* Assignment
How many of the lines below have "heavyTankCount" in them? Say the number and nothing more.

* Dataset extract
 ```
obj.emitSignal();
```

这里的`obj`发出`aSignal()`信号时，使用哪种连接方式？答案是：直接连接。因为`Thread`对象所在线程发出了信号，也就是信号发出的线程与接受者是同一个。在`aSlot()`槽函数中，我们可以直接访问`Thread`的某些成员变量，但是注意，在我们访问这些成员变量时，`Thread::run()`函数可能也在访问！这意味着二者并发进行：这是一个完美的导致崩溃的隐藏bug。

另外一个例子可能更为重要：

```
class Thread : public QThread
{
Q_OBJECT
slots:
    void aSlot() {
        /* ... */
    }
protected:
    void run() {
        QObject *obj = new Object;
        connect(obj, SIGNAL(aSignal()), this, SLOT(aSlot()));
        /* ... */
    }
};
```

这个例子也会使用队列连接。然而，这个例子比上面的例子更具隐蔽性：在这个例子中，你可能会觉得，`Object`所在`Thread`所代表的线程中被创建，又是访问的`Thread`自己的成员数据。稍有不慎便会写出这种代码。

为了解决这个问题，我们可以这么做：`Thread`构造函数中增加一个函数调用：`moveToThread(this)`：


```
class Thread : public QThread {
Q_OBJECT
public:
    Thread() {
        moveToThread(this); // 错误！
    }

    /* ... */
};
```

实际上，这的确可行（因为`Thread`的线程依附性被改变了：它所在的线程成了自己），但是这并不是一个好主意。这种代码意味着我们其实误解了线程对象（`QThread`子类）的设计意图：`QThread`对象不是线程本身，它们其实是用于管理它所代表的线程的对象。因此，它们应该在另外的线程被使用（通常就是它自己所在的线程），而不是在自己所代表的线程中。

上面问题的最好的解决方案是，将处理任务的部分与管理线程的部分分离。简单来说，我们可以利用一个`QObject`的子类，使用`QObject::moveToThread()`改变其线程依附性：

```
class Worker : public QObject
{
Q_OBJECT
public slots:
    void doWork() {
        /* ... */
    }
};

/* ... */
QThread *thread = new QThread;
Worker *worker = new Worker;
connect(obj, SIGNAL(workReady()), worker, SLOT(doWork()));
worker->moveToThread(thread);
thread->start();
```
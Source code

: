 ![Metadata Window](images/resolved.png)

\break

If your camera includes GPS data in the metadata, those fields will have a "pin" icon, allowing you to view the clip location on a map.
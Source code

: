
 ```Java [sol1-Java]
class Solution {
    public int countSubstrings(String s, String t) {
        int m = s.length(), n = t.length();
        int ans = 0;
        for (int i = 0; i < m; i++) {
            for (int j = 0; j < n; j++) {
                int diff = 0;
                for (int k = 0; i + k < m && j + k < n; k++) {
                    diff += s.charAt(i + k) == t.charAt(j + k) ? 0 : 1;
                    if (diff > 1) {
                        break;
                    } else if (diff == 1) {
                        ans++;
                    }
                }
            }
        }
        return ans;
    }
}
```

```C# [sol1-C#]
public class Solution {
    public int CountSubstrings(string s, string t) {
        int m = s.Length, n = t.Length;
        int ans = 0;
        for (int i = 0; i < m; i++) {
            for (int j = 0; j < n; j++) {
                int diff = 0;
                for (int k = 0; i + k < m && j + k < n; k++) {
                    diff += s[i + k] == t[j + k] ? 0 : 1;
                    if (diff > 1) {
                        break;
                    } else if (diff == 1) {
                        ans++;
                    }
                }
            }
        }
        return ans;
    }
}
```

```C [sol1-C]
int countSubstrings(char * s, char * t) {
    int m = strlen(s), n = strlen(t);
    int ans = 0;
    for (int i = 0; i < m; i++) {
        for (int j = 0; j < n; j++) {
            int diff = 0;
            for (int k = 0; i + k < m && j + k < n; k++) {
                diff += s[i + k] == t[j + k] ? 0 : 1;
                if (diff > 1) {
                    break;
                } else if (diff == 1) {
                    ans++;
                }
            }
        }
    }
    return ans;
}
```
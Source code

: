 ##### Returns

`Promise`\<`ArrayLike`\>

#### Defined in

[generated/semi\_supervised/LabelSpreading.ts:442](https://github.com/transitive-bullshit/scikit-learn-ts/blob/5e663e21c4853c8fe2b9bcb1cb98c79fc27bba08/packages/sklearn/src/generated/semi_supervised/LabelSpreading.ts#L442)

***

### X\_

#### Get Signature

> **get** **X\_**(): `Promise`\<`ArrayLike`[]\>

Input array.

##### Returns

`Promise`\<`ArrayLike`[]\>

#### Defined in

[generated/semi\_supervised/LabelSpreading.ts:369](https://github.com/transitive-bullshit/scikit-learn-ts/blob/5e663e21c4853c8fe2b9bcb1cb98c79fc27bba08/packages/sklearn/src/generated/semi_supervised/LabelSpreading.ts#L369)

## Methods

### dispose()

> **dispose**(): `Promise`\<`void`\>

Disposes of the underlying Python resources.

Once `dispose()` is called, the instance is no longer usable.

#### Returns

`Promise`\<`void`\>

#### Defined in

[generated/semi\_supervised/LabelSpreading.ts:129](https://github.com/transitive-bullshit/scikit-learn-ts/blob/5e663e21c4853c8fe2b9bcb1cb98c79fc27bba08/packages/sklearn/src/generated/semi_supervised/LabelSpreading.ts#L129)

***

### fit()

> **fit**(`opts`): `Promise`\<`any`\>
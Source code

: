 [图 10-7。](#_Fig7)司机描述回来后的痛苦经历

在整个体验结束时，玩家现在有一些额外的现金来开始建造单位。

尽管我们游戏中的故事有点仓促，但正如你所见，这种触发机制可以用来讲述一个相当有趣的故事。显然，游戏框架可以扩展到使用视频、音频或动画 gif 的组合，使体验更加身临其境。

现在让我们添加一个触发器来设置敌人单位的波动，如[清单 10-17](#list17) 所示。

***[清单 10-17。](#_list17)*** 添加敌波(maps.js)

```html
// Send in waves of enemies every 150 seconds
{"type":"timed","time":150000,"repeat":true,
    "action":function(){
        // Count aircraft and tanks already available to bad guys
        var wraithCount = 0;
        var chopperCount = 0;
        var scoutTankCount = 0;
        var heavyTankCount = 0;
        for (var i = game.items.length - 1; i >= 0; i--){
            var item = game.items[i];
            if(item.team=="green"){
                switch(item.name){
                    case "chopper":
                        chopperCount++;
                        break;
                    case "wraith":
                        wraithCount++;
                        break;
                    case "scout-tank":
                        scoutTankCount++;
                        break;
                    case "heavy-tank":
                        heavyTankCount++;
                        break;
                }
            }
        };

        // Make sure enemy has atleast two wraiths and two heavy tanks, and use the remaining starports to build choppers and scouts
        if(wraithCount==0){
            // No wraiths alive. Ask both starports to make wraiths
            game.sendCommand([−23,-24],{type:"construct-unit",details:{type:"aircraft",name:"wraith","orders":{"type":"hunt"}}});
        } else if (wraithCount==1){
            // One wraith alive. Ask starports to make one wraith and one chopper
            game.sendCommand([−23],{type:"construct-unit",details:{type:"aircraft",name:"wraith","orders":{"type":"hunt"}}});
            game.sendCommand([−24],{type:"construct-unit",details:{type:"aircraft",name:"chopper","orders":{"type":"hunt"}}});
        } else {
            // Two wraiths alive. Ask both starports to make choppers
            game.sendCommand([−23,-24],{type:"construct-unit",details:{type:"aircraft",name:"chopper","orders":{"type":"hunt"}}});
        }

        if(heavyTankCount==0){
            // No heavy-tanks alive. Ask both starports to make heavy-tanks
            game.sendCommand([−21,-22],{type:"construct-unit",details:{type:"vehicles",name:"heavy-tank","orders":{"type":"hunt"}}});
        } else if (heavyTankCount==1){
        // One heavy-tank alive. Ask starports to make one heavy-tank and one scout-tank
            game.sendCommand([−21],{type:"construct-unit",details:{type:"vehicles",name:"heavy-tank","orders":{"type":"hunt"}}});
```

* Solution to this exercise
4